Work task: Look through the material below for "single". Copy every line that contains it.

Supplied material:
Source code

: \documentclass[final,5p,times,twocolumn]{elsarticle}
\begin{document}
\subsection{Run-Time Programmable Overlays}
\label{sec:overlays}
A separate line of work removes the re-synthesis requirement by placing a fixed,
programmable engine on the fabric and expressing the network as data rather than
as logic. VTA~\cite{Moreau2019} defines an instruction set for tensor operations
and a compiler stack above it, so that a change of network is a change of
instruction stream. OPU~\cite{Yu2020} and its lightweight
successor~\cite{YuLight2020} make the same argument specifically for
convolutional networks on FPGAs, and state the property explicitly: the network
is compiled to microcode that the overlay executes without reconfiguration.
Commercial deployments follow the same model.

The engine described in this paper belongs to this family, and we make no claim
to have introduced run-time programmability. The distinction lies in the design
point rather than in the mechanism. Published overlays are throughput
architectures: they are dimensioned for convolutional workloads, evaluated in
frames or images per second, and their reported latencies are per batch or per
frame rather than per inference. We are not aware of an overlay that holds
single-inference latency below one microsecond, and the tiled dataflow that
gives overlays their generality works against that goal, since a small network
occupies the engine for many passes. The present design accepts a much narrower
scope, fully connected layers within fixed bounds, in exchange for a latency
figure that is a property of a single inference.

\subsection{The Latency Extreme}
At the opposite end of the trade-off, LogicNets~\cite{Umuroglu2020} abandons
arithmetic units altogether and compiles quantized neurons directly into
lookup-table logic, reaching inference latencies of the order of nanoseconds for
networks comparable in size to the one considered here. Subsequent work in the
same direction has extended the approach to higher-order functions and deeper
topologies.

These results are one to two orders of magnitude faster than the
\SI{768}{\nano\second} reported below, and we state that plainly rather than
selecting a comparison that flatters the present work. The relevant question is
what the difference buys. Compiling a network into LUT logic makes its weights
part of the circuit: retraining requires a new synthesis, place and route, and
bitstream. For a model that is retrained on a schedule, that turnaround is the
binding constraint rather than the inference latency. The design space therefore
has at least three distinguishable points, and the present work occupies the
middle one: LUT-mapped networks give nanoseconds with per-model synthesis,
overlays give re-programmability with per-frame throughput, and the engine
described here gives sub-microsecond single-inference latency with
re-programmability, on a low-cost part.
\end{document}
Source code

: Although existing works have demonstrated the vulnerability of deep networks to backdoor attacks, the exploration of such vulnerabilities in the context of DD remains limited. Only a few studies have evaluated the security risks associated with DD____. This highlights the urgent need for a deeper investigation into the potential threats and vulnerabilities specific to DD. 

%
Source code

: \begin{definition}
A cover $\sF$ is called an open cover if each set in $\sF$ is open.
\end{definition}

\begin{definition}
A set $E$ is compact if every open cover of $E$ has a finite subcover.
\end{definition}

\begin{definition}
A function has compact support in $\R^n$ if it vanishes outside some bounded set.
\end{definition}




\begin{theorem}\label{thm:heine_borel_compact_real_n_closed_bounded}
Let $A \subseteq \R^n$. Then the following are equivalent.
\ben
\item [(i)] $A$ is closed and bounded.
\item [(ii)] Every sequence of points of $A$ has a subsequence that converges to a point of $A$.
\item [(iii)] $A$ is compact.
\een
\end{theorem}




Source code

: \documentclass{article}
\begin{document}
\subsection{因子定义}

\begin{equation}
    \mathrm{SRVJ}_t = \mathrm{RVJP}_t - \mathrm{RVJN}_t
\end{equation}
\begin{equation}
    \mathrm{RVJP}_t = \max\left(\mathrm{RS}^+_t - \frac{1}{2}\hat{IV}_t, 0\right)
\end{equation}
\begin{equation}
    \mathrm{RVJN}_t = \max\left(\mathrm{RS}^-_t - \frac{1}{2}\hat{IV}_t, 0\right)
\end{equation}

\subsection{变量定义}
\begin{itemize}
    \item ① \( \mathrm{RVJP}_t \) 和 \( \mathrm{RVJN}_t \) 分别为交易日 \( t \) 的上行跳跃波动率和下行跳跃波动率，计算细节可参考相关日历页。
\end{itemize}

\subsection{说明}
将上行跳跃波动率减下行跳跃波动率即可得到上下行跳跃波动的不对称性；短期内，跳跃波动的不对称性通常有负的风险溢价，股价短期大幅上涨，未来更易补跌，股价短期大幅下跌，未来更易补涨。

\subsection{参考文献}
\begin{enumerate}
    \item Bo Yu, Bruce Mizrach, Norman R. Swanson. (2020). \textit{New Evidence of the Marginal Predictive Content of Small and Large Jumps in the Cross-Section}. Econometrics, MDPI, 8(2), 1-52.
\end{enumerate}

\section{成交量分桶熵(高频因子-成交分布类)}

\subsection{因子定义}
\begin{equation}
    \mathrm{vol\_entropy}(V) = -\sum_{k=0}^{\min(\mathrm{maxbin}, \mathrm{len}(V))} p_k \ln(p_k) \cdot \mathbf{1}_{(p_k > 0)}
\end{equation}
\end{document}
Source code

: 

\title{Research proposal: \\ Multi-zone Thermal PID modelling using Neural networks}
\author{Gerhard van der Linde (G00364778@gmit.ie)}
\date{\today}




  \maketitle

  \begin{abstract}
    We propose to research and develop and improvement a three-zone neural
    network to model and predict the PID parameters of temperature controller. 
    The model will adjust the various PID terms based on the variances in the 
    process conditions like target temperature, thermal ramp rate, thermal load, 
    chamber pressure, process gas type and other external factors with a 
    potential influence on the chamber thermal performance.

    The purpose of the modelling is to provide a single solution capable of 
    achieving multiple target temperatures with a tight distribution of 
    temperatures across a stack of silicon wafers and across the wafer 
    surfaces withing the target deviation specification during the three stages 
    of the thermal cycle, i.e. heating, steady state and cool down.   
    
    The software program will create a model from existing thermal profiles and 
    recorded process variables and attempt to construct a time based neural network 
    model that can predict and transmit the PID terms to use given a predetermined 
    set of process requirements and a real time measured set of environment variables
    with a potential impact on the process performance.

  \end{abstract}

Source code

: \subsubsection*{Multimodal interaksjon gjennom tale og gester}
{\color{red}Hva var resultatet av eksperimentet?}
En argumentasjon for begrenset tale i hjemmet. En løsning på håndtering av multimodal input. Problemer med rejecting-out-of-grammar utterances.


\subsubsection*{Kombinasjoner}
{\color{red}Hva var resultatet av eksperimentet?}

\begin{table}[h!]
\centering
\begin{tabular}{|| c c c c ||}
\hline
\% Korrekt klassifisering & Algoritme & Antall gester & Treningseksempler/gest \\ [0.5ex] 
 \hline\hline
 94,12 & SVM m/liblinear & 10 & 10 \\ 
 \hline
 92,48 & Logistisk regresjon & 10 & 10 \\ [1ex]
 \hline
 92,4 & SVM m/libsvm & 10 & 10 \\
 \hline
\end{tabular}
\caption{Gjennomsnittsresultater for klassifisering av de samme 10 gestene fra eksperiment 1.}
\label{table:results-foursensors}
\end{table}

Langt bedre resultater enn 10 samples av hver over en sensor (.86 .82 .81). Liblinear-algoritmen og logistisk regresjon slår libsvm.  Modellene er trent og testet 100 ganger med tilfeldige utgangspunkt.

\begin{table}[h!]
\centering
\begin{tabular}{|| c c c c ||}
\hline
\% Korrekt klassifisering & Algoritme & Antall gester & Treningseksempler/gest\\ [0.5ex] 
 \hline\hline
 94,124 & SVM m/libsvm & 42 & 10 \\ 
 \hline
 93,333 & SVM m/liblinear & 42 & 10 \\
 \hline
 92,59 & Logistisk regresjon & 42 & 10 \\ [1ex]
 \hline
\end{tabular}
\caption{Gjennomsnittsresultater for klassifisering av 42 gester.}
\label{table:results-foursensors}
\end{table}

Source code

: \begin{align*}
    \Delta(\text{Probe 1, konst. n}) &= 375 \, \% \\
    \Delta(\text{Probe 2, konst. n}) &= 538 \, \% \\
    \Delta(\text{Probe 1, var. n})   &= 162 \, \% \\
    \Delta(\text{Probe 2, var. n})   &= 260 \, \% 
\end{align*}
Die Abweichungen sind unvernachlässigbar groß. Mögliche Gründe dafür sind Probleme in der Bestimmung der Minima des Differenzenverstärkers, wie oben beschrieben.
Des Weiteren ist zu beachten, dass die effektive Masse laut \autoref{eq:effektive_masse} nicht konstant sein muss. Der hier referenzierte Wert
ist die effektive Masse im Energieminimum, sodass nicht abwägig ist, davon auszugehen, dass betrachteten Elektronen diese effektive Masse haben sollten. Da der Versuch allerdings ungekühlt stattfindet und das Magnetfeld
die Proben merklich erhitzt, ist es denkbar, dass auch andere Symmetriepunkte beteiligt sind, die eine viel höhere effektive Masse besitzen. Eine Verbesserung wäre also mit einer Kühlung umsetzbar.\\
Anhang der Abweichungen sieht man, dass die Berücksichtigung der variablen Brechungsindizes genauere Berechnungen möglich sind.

Output below:
single-inference latency below one microsecond, and the tiled dataflow that
figure that is a property of a single inference.
described here gives sub-microsecond single-inference latency with
    The purpose of the modelling is to provide a single solution capable of 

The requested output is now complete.